**WHAT IS NEEDED**
Copy all lines in the data that contain the string "class".

RECORDS SHOWN section start

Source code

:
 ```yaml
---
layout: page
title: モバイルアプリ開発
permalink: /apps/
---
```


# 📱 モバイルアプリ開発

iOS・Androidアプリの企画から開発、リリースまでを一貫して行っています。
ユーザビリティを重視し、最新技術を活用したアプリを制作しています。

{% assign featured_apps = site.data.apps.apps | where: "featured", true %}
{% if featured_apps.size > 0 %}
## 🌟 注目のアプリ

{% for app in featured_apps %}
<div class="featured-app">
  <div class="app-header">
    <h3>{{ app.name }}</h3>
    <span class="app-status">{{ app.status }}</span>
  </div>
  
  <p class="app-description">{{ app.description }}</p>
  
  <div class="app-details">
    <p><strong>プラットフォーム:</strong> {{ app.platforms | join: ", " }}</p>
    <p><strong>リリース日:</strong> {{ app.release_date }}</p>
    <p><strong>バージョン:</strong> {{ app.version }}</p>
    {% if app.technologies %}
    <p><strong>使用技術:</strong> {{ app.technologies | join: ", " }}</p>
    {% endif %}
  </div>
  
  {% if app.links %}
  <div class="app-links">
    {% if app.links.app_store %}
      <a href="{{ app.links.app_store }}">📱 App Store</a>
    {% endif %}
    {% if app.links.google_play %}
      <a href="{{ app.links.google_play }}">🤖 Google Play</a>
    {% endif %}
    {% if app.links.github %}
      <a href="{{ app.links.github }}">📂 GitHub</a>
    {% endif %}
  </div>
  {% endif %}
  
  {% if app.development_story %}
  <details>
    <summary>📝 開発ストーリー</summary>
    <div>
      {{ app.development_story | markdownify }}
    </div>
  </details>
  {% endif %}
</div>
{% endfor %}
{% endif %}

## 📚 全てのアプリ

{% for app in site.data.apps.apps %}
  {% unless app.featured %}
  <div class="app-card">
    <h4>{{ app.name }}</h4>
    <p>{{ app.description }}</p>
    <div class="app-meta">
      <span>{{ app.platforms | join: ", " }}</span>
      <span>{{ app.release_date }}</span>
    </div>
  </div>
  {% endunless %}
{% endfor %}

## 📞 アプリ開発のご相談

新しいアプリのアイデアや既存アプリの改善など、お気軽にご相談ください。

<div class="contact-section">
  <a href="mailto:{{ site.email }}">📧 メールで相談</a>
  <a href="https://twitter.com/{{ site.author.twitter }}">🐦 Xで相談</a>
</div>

RECORDS SHOWN section end

**TASK RESPONSE**
<div class="featured-app">
  <div class="app-header">
    <span class="app-status">{{ app.status }}</span>
  <p class="app-description">{{ app.description }}</p>
  <div class="app-details">
  <div class="app-links">
  <div class="app-card">
    <div class="app-meta">
<div class="contact-section">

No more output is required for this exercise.